How to complete this task:
Copy out, word for word, the lines from the start of the data below through the line containing "[Documentation for master", and no others.

____ Data to use

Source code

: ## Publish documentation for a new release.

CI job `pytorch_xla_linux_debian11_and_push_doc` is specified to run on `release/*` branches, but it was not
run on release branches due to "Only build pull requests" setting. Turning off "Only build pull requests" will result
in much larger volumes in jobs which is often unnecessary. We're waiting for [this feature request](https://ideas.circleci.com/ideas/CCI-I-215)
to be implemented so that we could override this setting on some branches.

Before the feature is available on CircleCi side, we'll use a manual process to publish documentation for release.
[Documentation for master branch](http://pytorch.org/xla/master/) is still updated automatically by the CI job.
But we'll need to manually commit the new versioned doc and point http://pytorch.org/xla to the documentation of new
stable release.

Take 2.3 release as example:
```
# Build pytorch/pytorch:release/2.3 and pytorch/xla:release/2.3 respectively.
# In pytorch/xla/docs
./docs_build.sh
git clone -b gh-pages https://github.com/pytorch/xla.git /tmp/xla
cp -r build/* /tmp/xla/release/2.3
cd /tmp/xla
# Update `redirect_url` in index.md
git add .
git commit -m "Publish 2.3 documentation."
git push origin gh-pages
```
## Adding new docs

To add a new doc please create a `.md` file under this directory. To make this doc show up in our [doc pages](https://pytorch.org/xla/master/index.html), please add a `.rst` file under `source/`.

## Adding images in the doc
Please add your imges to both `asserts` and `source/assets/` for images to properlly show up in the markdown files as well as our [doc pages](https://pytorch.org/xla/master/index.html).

________

Reply:
Source code

: ## Publish documentation for a new release.

CI job `pytorch_xla_linux_debian11_and_push_doc` is specified to run on `release/*` branches, but it was not
run on release branches due to "Only build pull requests" setting. Turning off "Only build pull requests" will result
in much larger volumes in jobs which is often unnecessary. We're waiting for [this feature request](https://ideas.circleci.com/ideas/CCI-I-215)
to be implemented so that we could override this setting on some branches.

Before the feature is available on CircleCi side, we'll use a manual process to publish documentation for release.
[Documentation for master branch](http://pytorch.org/xla/master/) is still updated automatically by the CI job.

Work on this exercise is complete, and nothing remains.